| TASK GOAL |
What do the lines say, reproduced word for word, from the first of the entries below through the line bearing "prior query execution."?

--- MATERIALS PROVIDED ---

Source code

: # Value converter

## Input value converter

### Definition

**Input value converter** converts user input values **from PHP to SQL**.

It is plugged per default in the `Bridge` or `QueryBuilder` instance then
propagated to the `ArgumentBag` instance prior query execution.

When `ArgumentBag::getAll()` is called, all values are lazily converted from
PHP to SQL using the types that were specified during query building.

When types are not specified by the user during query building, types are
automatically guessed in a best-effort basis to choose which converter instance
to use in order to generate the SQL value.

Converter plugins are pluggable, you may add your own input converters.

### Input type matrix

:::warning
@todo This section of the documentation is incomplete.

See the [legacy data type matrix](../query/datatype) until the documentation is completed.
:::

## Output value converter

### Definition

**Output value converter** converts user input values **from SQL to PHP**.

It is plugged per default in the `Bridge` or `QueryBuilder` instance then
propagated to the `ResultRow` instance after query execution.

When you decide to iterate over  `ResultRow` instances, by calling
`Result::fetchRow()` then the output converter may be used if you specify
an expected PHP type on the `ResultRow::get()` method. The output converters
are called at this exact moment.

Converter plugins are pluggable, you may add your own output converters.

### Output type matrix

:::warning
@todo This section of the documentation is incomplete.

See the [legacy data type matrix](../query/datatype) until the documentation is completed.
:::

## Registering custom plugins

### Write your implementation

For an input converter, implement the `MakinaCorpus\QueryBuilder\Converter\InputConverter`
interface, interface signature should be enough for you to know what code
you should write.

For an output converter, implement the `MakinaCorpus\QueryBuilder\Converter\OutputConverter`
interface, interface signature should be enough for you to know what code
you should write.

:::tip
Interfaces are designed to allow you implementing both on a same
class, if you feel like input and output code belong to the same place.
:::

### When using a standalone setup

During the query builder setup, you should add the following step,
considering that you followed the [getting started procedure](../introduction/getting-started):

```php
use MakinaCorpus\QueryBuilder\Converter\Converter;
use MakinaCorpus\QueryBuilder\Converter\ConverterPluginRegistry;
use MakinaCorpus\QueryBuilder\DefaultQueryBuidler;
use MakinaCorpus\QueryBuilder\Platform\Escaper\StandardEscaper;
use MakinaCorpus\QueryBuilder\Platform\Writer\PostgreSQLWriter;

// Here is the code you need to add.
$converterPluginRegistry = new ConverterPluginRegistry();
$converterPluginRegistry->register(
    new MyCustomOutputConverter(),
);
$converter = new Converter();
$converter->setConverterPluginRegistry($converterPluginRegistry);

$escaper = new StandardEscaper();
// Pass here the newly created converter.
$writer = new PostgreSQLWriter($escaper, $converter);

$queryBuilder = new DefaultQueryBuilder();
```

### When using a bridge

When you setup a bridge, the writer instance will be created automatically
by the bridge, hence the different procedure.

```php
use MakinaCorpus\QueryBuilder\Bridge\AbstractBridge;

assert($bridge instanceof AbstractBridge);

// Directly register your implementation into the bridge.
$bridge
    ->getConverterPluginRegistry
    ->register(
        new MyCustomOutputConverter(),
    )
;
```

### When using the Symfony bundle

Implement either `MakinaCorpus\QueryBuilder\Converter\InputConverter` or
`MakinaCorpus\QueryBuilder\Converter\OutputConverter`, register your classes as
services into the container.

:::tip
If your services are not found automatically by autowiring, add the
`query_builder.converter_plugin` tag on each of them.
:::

---

| RESPONSE AREA |
Source code

: # Value converter

## Input value converter

### Definition

**Input value converter** converts user input values **from PHP to SQL**.

It is plugged per default in the `Bridge` or `QueryBuilder` instance then
propagated to the `ArgumentBag` instance prior query execution.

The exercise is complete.